───── Data for processing

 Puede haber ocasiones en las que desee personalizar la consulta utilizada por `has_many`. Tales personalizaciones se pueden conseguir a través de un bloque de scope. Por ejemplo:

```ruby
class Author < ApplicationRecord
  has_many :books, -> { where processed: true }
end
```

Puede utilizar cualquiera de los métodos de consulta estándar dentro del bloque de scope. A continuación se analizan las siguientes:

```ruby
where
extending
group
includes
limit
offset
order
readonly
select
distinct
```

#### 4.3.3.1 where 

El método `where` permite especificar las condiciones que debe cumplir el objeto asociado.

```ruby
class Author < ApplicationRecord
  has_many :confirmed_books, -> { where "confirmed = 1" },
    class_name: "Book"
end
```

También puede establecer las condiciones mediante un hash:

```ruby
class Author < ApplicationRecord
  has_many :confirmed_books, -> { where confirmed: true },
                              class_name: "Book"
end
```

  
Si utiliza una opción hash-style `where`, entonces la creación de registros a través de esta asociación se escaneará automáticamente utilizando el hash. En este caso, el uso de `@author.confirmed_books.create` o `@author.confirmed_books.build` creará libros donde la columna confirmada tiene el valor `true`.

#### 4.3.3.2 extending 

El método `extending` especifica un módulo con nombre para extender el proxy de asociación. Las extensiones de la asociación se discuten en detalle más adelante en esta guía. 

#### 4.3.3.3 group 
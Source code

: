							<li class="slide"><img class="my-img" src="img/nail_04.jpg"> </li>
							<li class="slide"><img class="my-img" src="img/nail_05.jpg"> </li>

──────────
───── Data for processing

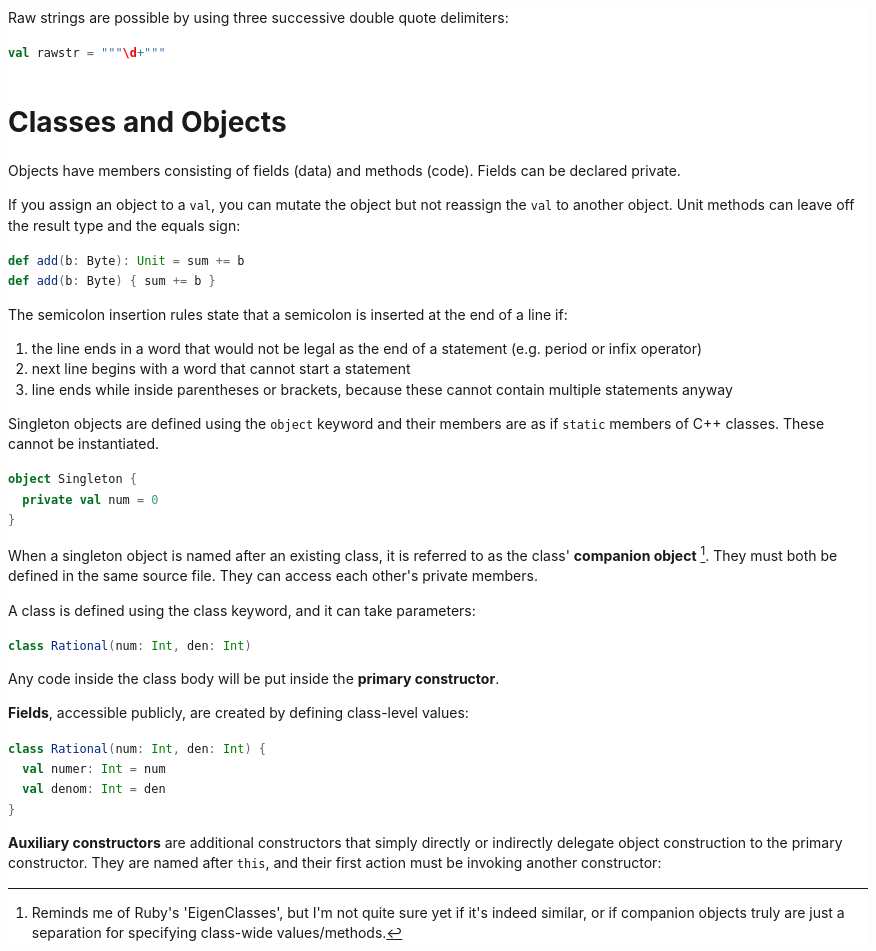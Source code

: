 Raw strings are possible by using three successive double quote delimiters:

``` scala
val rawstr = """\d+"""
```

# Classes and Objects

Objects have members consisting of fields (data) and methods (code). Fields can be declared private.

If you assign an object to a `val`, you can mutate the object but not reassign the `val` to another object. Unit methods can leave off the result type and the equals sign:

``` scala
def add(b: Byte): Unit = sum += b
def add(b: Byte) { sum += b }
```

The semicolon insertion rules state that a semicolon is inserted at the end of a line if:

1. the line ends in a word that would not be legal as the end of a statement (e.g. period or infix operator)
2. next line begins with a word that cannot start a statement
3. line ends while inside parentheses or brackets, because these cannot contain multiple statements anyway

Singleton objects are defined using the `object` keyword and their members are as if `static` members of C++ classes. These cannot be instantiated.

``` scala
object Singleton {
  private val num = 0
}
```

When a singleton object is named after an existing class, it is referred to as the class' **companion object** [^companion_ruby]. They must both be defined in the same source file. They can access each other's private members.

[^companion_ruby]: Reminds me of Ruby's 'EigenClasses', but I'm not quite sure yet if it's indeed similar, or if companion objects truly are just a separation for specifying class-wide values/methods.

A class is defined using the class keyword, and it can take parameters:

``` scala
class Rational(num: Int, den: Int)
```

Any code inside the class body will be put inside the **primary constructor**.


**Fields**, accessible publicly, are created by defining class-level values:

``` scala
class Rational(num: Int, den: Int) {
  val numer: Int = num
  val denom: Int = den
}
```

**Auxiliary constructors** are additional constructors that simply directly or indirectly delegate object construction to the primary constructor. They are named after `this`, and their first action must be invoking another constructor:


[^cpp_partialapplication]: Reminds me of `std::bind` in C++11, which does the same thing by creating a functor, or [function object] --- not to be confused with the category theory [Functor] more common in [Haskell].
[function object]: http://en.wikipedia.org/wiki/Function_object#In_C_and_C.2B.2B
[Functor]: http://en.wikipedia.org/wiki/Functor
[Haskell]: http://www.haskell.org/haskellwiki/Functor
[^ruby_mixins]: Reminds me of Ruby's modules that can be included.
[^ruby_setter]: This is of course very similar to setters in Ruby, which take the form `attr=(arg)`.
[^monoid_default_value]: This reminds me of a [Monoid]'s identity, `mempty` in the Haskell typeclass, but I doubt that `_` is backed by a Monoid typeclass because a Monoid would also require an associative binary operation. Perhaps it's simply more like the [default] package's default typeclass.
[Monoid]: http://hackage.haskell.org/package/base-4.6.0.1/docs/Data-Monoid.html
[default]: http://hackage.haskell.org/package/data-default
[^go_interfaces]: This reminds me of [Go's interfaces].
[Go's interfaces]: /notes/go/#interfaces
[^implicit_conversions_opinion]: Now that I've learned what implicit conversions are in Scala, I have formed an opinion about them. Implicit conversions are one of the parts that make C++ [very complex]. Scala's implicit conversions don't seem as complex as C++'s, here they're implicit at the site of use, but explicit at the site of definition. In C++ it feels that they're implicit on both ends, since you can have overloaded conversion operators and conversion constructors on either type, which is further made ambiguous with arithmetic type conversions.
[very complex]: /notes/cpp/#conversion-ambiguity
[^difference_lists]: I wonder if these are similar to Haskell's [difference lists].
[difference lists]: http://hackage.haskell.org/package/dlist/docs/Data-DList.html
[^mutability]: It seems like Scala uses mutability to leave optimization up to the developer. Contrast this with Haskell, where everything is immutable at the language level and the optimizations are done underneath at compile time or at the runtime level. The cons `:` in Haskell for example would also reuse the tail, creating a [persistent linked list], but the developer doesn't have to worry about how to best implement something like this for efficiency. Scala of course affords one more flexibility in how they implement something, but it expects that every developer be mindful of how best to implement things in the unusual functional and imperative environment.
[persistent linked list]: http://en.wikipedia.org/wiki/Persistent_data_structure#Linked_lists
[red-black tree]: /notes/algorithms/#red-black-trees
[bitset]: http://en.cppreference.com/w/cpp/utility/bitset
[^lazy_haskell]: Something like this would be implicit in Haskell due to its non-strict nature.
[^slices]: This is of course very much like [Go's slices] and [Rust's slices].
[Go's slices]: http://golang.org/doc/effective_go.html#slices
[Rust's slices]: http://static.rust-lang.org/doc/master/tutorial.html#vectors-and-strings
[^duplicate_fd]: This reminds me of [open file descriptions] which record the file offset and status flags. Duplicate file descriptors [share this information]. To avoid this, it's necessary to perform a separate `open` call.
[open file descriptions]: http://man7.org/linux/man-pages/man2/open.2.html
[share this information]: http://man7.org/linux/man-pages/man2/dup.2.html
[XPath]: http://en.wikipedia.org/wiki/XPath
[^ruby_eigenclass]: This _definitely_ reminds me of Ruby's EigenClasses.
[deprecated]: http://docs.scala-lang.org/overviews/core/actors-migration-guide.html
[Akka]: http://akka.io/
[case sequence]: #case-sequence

──────────
───── Data for processing

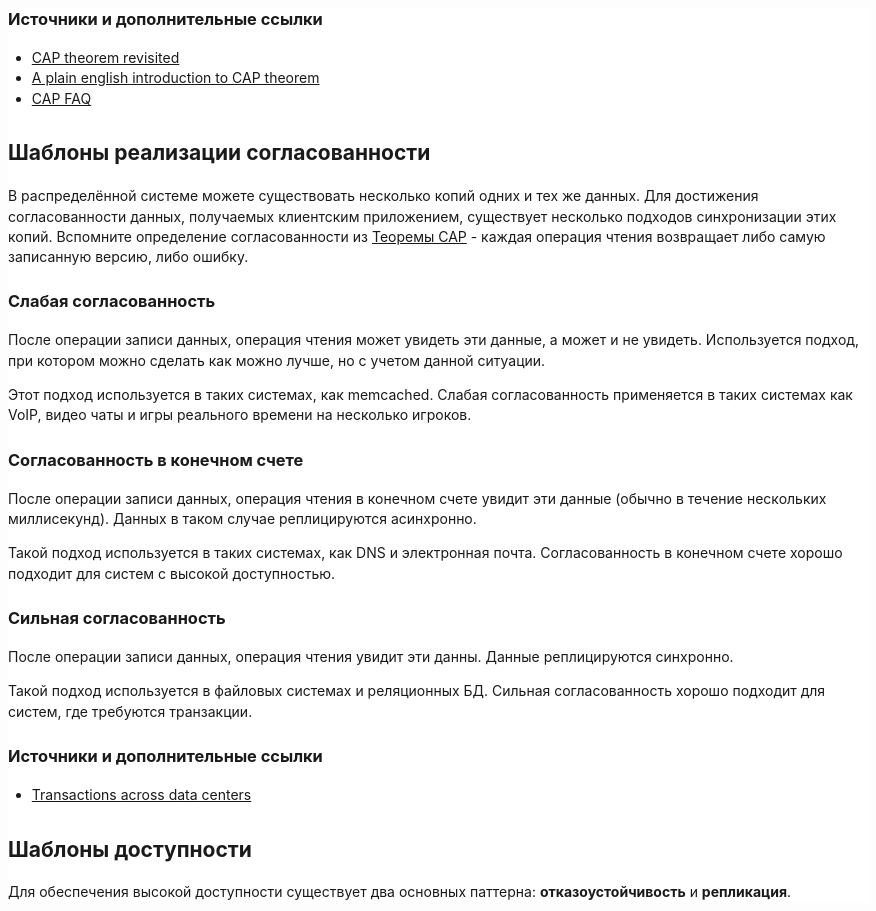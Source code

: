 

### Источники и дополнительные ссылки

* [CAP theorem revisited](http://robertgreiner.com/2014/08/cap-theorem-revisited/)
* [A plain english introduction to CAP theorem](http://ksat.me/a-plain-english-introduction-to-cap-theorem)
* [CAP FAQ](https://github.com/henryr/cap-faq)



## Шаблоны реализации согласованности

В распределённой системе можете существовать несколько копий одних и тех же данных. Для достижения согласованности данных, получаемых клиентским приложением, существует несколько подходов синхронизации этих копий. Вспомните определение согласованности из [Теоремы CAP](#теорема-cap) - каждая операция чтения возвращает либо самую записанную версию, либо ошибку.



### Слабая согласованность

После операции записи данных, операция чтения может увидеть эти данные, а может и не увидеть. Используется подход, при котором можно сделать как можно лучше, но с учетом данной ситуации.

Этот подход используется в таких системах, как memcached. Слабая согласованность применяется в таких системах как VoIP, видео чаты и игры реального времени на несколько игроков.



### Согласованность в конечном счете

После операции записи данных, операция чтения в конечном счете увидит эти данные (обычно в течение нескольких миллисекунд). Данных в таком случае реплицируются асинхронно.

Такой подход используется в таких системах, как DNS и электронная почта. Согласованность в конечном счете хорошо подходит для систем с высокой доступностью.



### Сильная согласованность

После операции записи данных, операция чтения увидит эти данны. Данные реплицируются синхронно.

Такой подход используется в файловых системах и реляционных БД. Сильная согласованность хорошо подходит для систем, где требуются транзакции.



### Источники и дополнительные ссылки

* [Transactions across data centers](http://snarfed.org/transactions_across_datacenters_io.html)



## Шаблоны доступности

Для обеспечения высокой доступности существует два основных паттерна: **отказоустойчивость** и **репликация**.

──────────

#### [The problem]
Using the entries above, give again exactly the lines from the line holding "[XPath]: http://en.wikipedia.org/wiki/XPath" through the line holding "[case sequence]: #case-sequence". Include both end lines and nothing else.

#### [Result of the task]
[XPath]: http://en.wikipedia.org/wiki/XPath
[^ruby_eigenclass]: This _definitely_ reminds me of Ruby's EigenClasses.
[deprecated]: http://docs.scala-lang.org/overviews/core/actors-migration-guide.html
[Akka]: http://akka.io/
[case sequence]: #case-sequence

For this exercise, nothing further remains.